How to Grow Engagement and Empowerment Through Learning That Matters

Session 1 – September 30, 2023

Presenters:  Jason Blair and Fred Burton

Why do we go to school? How might school impact the world we all want to live in?   This workshop is designed to dig into these questions and provide practical ways to create the conditions for deep, meaningful learning in any classroom setting.  It will show teachers, principals, and support staff how to create a culture of thinking in their classrooms and schools.

Learning Targets:

  • Effective ways teachers can deepen student learning through reexamining the nature of student and teacher talk
  • An introduction to “thinking routines” that can be immediately used in the classroom with students (and staff)
  • How to make learning that “sticks” through experiences with depth and imagination
  • Weave these outcomes together to develop the creative and civic capacities that empower student agency.

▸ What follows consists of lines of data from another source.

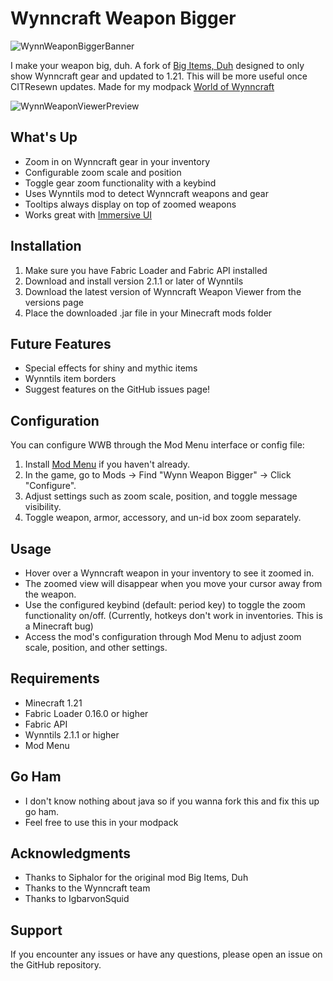 # Wynncraft Weapon Bigger

![WynnWeaponBiggerBanner](https://github.com/user-attachments/assets/443188e9-20e3-4aa0-a001-60ad3e3daa22)


I make your weapon big, duh. A fork of [Big Items, Duh](https://modrinth.com/mod/big-items-duh) designed to only show Wynncraft gear and updated to 1.21. This will be more useful once CITResewn updates. Made for my modpack [World of Wynncraft](https://modrinth.com/modpack/world-of-wynncraft)

![WynnWeaponViewerPreview](https://github.com/user-attachments/assets/f6695dd8-e962-4ad0-8ea1-b8393230a99f)


## What's Up

- Zoom in on Wynncraft gear in your inventory
- Configurable zoom scale and position
- Toggle gear zoom functionality with a keybind
- Uses Wynntils mod to detect Wynncraft weapons and gear
- Tooltips always display on top of zoomed weapons
- Works great with [Immersive UI](https://modrinth.com/mod/immersive-ui)

## Installation

1. Make sure you have Fabric Loader and Fabric API installed
2. Download and install version 2.1.1 or later of Wynntils
3. Download the latest version of Wynncraft Weapon Viewer from the versions page
4. Place the downloaded .jar file in your Minecraft mods folder

## Future Features

- Special effects for shiny and mythic items
- Wynntils item borders
- Suggest features on the GitHub issues page!

## Configuration

You can configure WWB through the Mod Menu interface or config file:

1. Install [Mod Menu](https://modrinth.com/mod/modmenu) if you haven't already.
2. In the game, go to Mods -> Find "Wynn Weapon Bigger" -> Click "Configure".
3. Adjust settings such as zoom scale, position, and toggle message visibility.
4. Toggle weapon, armor, accessory, and un-id box zoom separately.

## Usage

- Hover over a Wynncraft weapon in your inventory to see it zoomed in.
- The zoomed view will disappear when you move your cursor away from the weapon.
- Use the configured keybind (default: period key) to toggle the zoom functionality on/off. (Currently, hotkeys don't work in inventories. This is a Minecraft bug)
- Access the mod's configuration through Mod Menu to adjust zoom scale, position, and other settings.
  
## Requirements

- Minecraft 1.21
- Fabric Loader 0.16.0 or higher
- Fabric API
- Wynntils 2.1.1 or higher
- Mod Menu

## Go Ham

- I don't know nothing about java so if you wanna fork this and fix this up go ham.
- Feel free to use this in your modpack


## Acknowledgments

- Thanks to Siphalor for the original mod Big Items, Duh
- Thanks to the Wynncraft team
- Thanks to IgbarvonSquid

## Support

If you encounter any issues or have any questions, please open an issue on the GitHub repository.

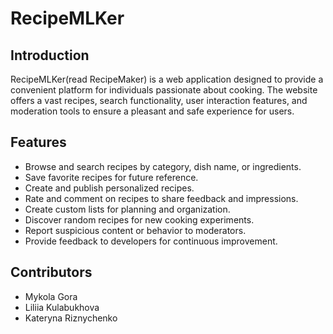 # RecipeMLKer

## Introduction
RecipeMLKer(read RecipeMaker) is a web application designed to provide a convenient platform for individuals passionate about cooking. The website offers a vast recipes, search functionality, user interaction features, and moderation tools to ensure a pleasant and safe experience for users.

## Features
- Browse and search recipes by category, dish name, or ingredients.
- Save favorite recipes for future reference.
- Create and publish personalized recipes.
- Rate and comment on recipes to share feedback and impressions.
- Create custom lists for planning and organization.
- Discover random recipes for new cooking experiments.
- Report suspicious content or behavior to moderators.
- Provide feedback to developers for continuous improvement.

## Contributors
- Mykola Gora
- Liliia Kulabukhova
- Kateryna Riznychenko

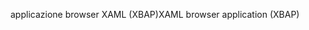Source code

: <span data-ttu-id="ea35c-101">applicazione browser XAML (XBAP)</span><span class="sxs-lookup"><span data-stu-id="ea35c-101">XAML browser application (XBAP)</span></span>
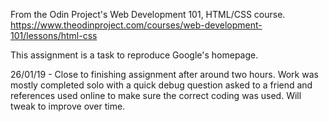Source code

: From the Odin Project's Web Development 101, HTML/CSS course.
https://www.theodinproject.com/courses/web-development-101/lessons/html-css

This assignment is a task to reproduce Google's homepage.

26/01/19 - Close to finishing assignment after around two hours. Work was mostly completed solo with a quick debug question asked to a friend and references used online to make sure the correct coding was used. Will tweak to improve over time.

Resources for September 30th Session:

About the Session Presenters:

Jason Blair
Elementary Art Teacher & Creativity Specialist, Abraham Depp Elementary School; teacher-in-residence, Columbus Museum of Art

Jason Blair believes the creativity of our children will change the world. A 19-year veteran arts educator, every day he steps into his arts studio, he learns from the creative geniuses he teaches. He believes to empower students to tap into their creative capacities, educators must nurture their own growth as creative change agents. To empower creativity in his students, Blair believes the educator must be the classroom creativity whisperer, building a community in which creativity is valued and being different is not just safe, but celebrated. Jason received his MA in art education from The Ohio State University. Currently, he teaches elementary art at Abraham Depp Elementary School in Dublin, Ohio. He is also a teacher-in-residence with the Columbus Museum of Art and an Assistant Director on the Cultivating Creative and Civic Capacities project in collaboration with the Columbus Museum of Art and Project Zero.

Fred Burton

Associate professor of education at Ashland University; former principal of Wickliffe Progressive Elementary School in Upper Arlington, Ohio

The core of Dr. Fred Burton’s 44 years as an educator has been progressive education. For 13 years he was the principal of Wickliffe Progressive Elementary School, a public school in Upper Arlington, Ohio. He is currently an associate professor of education at Ashland University and a long time faculty member at Harvard’s Project Zero Classroom summer institute. His favorite educational experiences include: studying at the Mountain View Center with the late physicist and progressive educator David Hawkins; studying at the Reggio Emilia Institute in Italy; and co-editing a book and producing a DVD on Making Learning Visible with Harvard Project Zero faculty. He is especially proud to have been a Visiting Education Scholar for the Center of Creativity at the Columbus Museum of Art for several years. He works with various school districts (e.g. Dublin, Olentangy, Upper Arlington, and Bexley) on how teachers and schools can take what they are already doing well and promote a “culture of thinking” to help students and staff to think more deeply. Although he has published various articles and given talks on what he has learned about the integrated curriculum and school culture, he believes his experience as a guitarist in a “classic rock” jam band has taught him a great deal about the value of group learning and improvisation in education. It’s also gotten him a lot of free food and drinks.